A vida de milhões pessoas tem sido atormentada por grupos organizados que, sob os mais diversos pretextos, fecham vias essenciais. A PM, por sua vez, evita agir com violência — o que não é mal —, porém, como falta um protocolo de operação pelo qual direitos individuais sejam protegidos, sem excessos policiais, tudo continua na mesma. E quaisquer 50 pessoas podem paralisar amplas áreas de Rio, São Paulo ou qualquer outra cidade, em prejuízo, por exemplo, do atendimento de emergência à população, pois ambulâncias, patrulhas e bombeiros também são apanhados pelos enormes engarrafamentos.

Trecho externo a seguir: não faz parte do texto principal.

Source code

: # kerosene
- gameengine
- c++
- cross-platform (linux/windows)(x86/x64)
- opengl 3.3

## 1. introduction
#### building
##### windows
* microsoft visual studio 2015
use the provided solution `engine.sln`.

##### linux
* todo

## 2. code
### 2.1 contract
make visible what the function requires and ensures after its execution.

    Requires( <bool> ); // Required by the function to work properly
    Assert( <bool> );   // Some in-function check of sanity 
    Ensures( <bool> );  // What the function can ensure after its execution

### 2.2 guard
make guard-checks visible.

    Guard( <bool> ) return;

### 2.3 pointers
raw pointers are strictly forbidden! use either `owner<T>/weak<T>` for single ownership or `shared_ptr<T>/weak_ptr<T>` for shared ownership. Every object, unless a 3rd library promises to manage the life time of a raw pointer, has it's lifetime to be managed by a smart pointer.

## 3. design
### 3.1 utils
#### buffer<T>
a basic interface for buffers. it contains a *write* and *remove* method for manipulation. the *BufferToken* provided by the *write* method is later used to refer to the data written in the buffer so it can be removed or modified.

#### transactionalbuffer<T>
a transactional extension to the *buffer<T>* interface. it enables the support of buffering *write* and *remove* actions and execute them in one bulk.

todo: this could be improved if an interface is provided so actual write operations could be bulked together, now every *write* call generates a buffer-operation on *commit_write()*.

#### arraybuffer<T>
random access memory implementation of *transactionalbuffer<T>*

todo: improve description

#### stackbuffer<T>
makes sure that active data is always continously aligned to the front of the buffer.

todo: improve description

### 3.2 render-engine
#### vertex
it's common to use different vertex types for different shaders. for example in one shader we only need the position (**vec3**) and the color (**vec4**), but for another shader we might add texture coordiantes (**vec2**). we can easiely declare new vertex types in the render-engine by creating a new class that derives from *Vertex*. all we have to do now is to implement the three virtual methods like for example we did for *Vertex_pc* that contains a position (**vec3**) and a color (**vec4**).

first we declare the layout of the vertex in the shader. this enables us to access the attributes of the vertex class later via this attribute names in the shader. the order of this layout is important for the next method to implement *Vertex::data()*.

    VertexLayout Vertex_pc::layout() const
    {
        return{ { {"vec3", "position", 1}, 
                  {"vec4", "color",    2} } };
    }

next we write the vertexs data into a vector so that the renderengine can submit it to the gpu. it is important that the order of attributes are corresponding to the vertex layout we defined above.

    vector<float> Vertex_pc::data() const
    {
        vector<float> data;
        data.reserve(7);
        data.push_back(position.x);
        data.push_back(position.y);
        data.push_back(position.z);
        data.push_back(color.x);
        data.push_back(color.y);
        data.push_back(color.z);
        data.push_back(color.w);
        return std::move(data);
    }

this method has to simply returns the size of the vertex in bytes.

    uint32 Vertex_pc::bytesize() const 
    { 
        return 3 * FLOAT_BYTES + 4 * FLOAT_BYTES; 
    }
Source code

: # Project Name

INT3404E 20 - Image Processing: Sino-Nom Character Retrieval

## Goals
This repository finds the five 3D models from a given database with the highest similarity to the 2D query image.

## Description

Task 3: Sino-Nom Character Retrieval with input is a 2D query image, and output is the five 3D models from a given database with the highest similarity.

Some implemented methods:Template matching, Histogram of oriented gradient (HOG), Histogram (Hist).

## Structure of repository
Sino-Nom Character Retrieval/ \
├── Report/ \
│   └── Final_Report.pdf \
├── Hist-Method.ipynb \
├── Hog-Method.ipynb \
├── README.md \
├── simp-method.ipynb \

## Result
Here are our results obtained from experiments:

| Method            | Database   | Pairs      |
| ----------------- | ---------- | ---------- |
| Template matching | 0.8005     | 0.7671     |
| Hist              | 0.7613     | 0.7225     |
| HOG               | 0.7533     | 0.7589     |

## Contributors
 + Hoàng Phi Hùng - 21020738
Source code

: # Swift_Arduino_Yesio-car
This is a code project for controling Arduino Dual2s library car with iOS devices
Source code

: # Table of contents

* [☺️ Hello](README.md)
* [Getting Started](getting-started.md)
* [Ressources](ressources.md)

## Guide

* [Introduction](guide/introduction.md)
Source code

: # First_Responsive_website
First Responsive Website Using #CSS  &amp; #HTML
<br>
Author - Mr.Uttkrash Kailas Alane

É de extrema oportunidade, então, um insuspeito manifesto lançado por professores e pesquisadores universitários — entre eles, Alba Zaluar e Simon Schwartzman — em que é exigido do poder público que “preserve o direito de ir e vir a todos aos cidadãos, não apenas aos grupos de manifestantes”. É criticada a passividade das autoridades diante da situação. O documento alerta que o efeito deste absoluto desregramento é o descrédito das próprias manifestações — “isso não é democracia, mas prepara sua destruição”.
Já passou, portanto, da hora de os governos agirem. Basta exigirem o cumprimento do que já estabelece a legislação, inclusive a Constituição. Falta decisão política para se fazer o óbvio.